Bir ürünün kötüye kullanılması, kullanım optimizasyonu fikriyle çelişir. RAW projesi kapsamında yapılan araştırmalar, iş ortamında sıklıkla hazır gıda ambalajları, PET şişeler, PET bardaklar ve kağıt gibi atıkların oluştuğunu gösteriyor. Kullanım optimizasyonu bağlamında buna güzel bir örnek, iş ortamında su içmek için her gün kullandığımız PET şişeler veya PET bardaklardır. PET şişelerin amacı sadece içme suyu içindir, içine ayçekirdeği veya diğer atıkları atmak değildir. PET şişelere atılan atıklar çoğu zaman geri dönüştürülmelerini imkansız hale getiriyor. Benzer şekilde iş ortamında sipariş ettiğiniz gıdaların karton ambalajlarına ketçap ve mayonez uygulamak kartonun geri dönüşümünü zorlaştırır. Çünkü bu kartonların kullanım amacı yiyeceğin müşteriye sağlıklı bir şekilde ulaştırılmasıdır.

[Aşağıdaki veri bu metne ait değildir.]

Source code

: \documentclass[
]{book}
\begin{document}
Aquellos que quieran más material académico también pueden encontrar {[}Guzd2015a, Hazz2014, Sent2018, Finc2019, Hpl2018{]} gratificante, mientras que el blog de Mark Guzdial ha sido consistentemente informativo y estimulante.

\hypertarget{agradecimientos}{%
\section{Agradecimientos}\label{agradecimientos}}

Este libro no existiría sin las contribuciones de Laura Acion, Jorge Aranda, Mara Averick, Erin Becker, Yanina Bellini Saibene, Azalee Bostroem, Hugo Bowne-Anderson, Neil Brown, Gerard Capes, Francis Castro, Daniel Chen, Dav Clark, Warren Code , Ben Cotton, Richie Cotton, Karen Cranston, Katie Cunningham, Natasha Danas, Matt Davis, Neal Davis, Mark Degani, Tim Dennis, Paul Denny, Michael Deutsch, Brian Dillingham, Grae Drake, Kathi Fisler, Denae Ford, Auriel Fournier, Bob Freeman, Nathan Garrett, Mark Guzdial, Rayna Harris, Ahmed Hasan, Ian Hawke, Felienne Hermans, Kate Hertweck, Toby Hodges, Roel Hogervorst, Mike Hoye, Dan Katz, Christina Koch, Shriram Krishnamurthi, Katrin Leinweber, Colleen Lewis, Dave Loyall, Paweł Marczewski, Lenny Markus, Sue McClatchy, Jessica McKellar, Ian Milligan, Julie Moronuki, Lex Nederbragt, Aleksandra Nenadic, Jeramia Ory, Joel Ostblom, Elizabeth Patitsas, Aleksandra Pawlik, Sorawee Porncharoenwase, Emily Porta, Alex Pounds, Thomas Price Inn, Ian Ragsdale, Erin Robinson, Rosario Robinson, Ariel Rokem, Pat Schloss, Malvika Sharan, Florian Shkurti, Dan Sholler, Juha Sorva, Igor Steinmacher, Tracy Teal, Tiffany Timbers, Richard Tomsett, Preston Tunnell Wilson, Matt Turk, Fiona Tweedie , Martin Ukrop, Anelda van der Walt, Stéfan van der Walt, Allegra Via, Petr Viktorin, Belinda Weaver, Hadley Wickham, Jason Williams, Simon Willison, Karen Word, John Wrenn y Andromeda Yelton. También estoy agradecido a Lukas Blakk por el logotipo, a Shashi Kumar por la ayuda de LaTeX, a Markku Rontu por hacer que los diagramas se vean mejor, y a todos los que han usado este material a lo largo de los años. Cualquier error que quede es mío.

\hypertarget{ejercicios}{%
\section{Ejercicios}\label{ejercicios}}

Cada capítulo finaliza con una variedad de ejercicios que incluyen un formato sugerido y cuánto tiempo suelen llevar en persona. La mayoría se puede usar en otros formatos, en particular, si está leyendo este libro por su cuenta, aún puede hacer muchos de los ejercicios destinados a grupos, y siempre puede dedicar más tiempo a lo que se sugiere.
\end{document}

Özetle daha sürdürülebilir bir gelecek için ürünlerin doğru kullanılması ve bakımlarının ihmal edilmemesi şarttır. Ürünün kullanım ömrünün maksimize edilmesi şüphesiz doğru kullanım ve bakım ile mümkündür. Bu süreçlerin doğru planlanması atık yönetimi açısından önemlidir.